Volkswagen Karmann Ghia Convertible
Introduced in 1955, the Volkswagen Karmann-Ghia was a very interesting German-Italian joint effort, with a significant American connection. Dr. Wilhelm Karmann, whose firm was busy building the cabriolet variant of the Beetle, submitted design proposals for a sporty coupe to VW, which were ignored. Meanwhile, Mario Boano and Luigi Segre of Italy’s Carrozzeria Ghia had proposed some styling enhancements to VW, which were also ignored. Undeterred, Karmann now approached Ghia directly. Using a new Beetle that Boano’s son had recently purchased, Ghia developed a new body that mounted directly to the Beetle’s basic platform chassis. The prototype was shipped to Karmann in late 1953, and this time, VW chief Heinz Nordhoff was quite impressed.
In contrast to the Beetle, the new coupe bodywork was slightly wider and featured a lower roofline with fashionably thin rear roof pillars, as well as an extended lower-body crease that blended into the slightly bulged rear fenders. These same features had previously appeared on the Chrysler-Ghia D’Elegance concept car of 1953, with styling directed by Virgil Exner. Released to the public in 1955, the Karmann-Ghia was an immediate hit, and demand far surpassed its creators’ expectations. When production finally ceased at Karmann’s Osnabrück plant in July 1974, a staggering 283,501 coupes and 80,897 convertibles had been produced.
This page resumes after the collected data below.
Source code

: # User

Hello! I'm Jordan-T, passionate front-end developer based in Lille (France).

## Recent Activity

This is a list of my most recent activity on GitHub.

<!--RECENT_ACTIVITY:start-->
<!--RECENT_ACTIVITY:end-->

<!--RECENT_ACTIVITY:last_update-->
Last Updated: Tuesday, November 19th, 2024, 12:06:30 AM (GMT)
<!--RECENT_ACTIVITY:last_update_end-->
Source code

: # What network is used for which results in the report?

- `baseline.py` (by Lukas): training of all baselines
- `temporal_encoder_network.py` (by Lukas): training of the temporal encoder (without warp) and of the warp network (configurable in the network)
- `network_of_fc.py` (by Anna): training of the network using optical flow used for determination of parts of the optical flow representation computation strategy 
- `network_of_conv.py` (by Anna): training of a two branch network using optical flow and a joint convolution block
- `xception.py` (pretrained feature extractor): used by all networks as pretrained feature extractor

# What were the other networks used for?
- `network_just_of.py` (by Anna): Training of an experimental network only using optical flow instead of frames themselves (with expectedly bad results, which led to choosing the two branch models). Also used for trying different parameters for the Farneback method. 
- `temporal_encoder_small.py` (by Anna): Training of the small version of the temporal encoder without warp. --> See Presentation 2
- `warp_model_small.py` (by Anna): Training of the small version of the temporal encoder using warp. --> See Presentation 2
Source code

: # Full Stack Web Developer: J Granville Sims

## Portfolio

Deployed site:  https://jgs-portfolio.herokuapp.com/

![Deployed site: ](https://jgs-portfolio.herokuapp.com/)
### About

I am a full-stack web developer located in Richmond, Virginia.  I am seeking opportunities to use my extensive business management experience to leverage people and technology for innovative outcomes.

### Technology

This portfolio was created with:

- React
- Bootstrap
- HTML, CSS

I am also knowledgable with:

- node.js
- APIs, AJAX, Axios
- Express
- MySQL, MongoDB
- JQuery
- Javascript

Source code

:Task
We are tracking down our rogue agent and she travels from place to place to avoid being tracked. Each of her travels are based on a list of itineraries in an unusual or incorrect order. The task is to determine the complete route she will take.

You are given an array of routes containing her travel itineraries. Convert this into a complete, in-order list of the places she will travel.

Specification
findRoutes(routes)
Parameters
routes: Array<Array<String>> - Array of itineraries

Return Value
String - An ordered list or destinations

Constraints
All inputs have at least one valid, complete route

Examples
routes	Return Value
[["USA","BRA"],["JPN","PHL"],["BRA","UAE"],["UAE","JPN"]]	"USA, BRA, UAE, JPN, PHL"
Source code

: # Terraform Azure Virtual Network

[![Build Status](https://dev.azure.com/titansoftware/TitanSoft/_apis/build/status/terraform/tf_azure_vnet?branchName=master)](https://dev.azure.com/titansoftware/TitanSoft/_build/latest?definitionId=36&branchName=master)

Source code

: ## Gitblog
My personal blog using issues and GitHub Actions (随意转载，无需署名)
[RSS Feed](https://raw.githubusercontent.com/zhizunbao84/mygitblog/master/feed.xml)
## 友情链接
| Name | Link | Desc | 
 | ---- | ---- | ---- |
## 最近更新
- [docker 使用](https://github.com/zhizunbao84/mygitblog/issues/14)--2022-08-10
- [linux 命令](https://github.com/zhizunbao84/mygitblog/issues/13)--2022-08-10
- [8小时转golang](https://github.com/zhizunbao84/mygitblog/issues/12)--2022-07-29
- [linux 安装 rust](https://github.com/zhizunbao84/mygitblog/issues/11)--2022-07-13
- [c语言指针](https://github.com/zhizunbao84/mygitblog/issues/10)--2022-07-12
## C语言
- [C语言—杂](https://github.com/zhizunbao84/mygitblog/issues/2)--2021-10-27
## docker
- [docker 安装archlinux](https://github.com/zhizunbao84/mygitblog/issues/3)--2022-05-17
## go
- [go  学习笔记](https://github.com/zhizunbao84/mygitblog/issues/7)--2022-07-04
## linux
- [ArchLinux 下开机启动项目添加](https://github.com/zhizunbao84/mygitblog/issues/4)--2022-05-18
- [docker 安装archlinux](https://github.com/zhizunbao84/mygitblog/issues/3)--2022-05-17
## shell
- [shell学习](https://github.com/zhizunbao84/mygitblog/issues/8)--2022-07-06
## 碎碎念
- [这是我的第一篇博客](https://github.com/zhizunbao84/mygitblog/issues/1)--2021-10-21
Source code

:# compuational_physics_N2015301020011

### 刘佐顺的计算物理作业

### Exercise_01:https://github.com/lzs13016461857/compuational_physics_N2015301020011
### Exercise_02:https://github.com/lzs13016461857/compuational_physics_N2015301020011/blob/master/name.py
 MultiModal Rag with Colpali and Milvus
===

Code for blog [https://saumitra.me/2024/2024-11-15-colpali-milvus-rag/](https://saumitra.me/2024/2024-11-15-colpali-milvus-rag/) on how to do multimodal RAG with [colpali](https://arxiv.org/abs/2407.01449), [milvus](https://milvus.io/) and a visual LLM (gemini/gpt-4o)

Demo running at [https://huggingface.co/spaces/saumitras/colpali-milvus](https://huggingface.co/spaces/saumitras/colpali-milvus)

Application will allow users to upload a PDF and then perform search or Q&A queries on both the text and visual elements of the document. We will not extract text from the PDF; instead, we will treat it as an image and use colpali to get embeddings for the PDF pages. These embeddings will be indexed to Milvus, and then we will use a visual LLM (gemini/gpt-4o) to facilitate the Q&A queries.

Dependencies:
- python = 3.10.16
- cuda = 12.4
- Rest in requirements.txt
The 1970 Karmann-Ghia offered here is a very appealing late-production convertible that was recently treated to a professional mechanical and cosmetic restoration. A red exterior finish, white interior, woodgrain dash and black convertible top complement its distinctive and sporting bodywork. The car includes U.S.-specification bumpers complete with override bars, as well as original-type ventilated steel wheels with bright hubcaps and whitewall tires. Mechanically, a fresh and correct VW crate motor offers increased performance with an upgraded dual-carburetor induction system.
As described by automotive journalists Richard M. Langworth and Graham Robson, “The combination of swoopy, rounded looks, impeccable construction, and the ordinary but sturdy and economical Beetle drivetrain proved irresistible”. And so it remains today, epitomized by this very desirable example.
This car was auctioned off by RM Auctions in March of 2009 at the The Ritz-Carlton, Amelia Island, Florida.
57bhp, 1,585 cc horizontally-opposed four-cylinder engine, four-speed manual transmission in rear transaxle, independent front suspension with transverse torsion bars and upper and lower trailing arms, independent rear suspension with semi-trailing arms and torsion bars, and hydraulic front disc and rear drum brakes. Wheelbase: 94.5".